Below is a set of records; reproduce them exactly without their pictures.
########################################
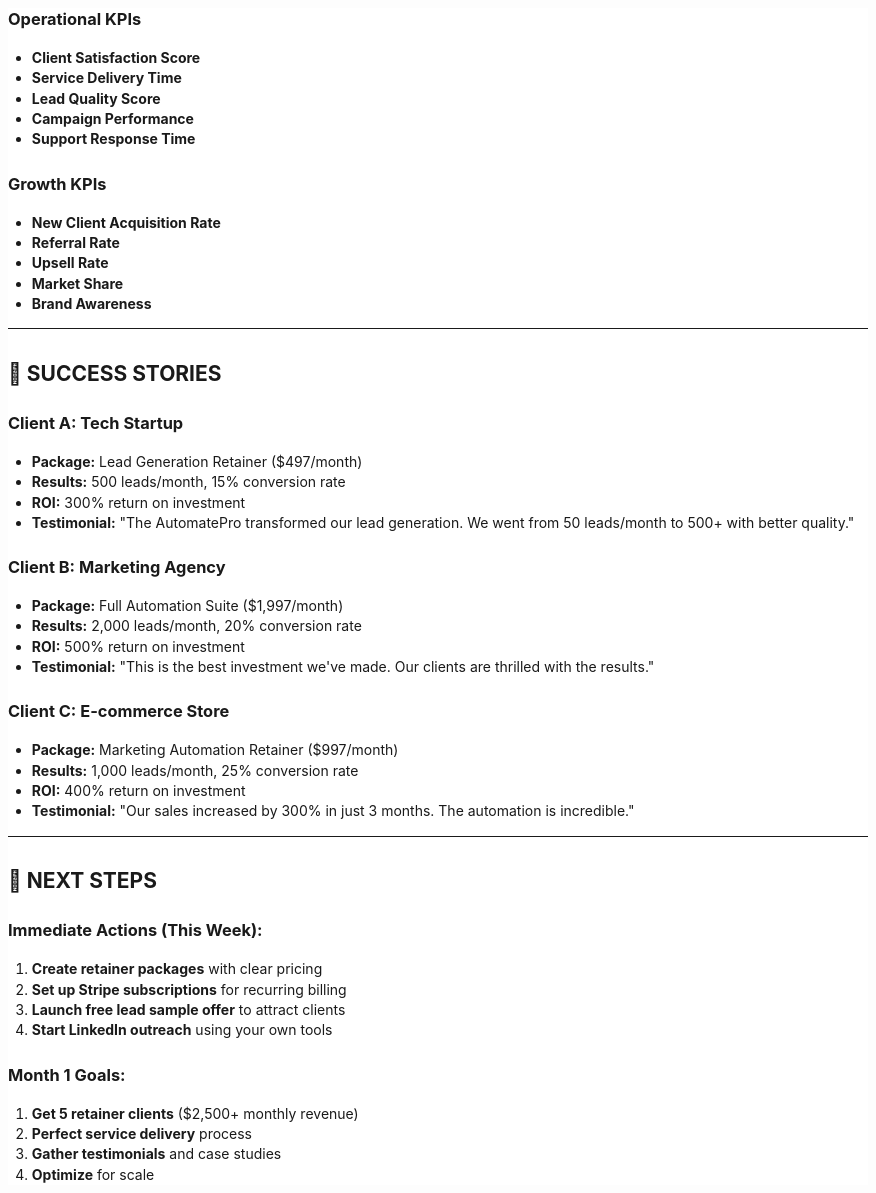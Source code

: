 ### **Operational KPIs**
- **Client Satisfaction Score**
- **Service Delivery Time**
- **Lead Quality Score**
- **Campaign Performance**
- **Support Response Time**

### **Growth KPIs**
- **New Client Acquisition Rate**
- **Referral Rate**
- **Upsell Rate**
- **Market Share**
- **Brand Awareness**

---

## 🎉 **SUCCESS STORIES**

### **Client A: Tech Startup**
- **Package:** Lead Generation Retainer ($497/month)
- **Results:** 500 leads/month, 15% conversion rate
- **ROI:** 300% return on investment
- **Testimonial:** "The AutomatePro transformed our lead generation. We went from 50 leads/month to 500+ with better quality."

### **Client B: Marketing Agency**
- **Package:** Full Automation Suite ($1,997/month)
- **Results:** 2,000 leads/month, 20% conversion rate
- **ROI:** 500% return on investment
- **Testimonial:** "This is the best investment we've made. Our clients are thrilled with the results."

### **Client C: E-commerce Store**
- **Package:** Marketing Automation Retainer ($997/month)
- **Results:** 1,000 leads/month, 25% conversion rate
- **ROI:** 400% return on investment
- **Testimonial:** "Our sales increased by 300% in just 3 months. The automation is incredible."

---

## 🚀 **NEXT STEPS**

### **Immediate Actions (This Week):**
1. **Create retainer packages** with clear pricing
2. **Set up Stripe subscriptions** for recurring billing
3. **Launch free lead sample offer** to attract clients
4. **Start LinkedIn outreach** using your own tools

### **Month 1 Goals:**
1. **Get 5 retainer clients** ($2,500+ monthly revenue)
2. **Perfect service delivery** process
3. **Gather testimonials** and case studies
4. **Optimize** for scale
########################################
SOLVED EXERCISE:
Source code

: ### **Operational KPIs**
- **Client Satisfaction Score**
- **Service Delivery Time**
- **Lead Quality Score**
- **Campaign Performance**
- **Support Response Time**

### **Growth KPIs**
- **New Client Acquisition Rate**
- **Referral Rate**
- **Upsell Rate**
- **Market Share**
- **Brand Awareness**

---

## 🎉 **SUCCESS STORIES**

### **Client A: Tech Startup**
- **Package:** Lead Generation Retainer ($497/month)
- **Results:** 500 leads/month, 15% conversion rate
- **ROI:** 300% return on investment
- **Testimonial:** "The AutomatePro transformed our lead generation. We went from 50 leads/month to 500+ with better quality."

### **Client B: Marketing Agency**
- **Package:** Full Automation Suite ($1,997/month)
- **Results:** 2,000 leads/month, 20% conversion rate
- **ROI:** 500% return on investment
- **Testimonial:** "This is the best investment we've made. Our clients are thrilled with the results."

### **Client C: E-commerce Store**
- **Package:** Marketing Automation Retainer ($997/month)
- **Results:** 1,000 leads/month, 25% conversion rate
- **ROI:** 400% return on investment
- **Testimonial:** "Our sales increased by 300% in just 3 months. The automation is incredible."

---

## 🚀 **NEXT STEPS**

### **Immediate Actions (This Week):**
1. **Create retainer packages** with clear pricing
2. **Set up Stripe subscriptions** for recurring billing
3. **Launch free lead sample offer** to attract clients
4. **Start LinkedIn outreach** using your own tools

### **Month 1 Goals:**
1. **Get 5 retainer clients** ($2,500+ monthly revenue)
2. **Perfect service delivery** process
3. **Gather testimonials** and case studies
4. **Optimize** for scale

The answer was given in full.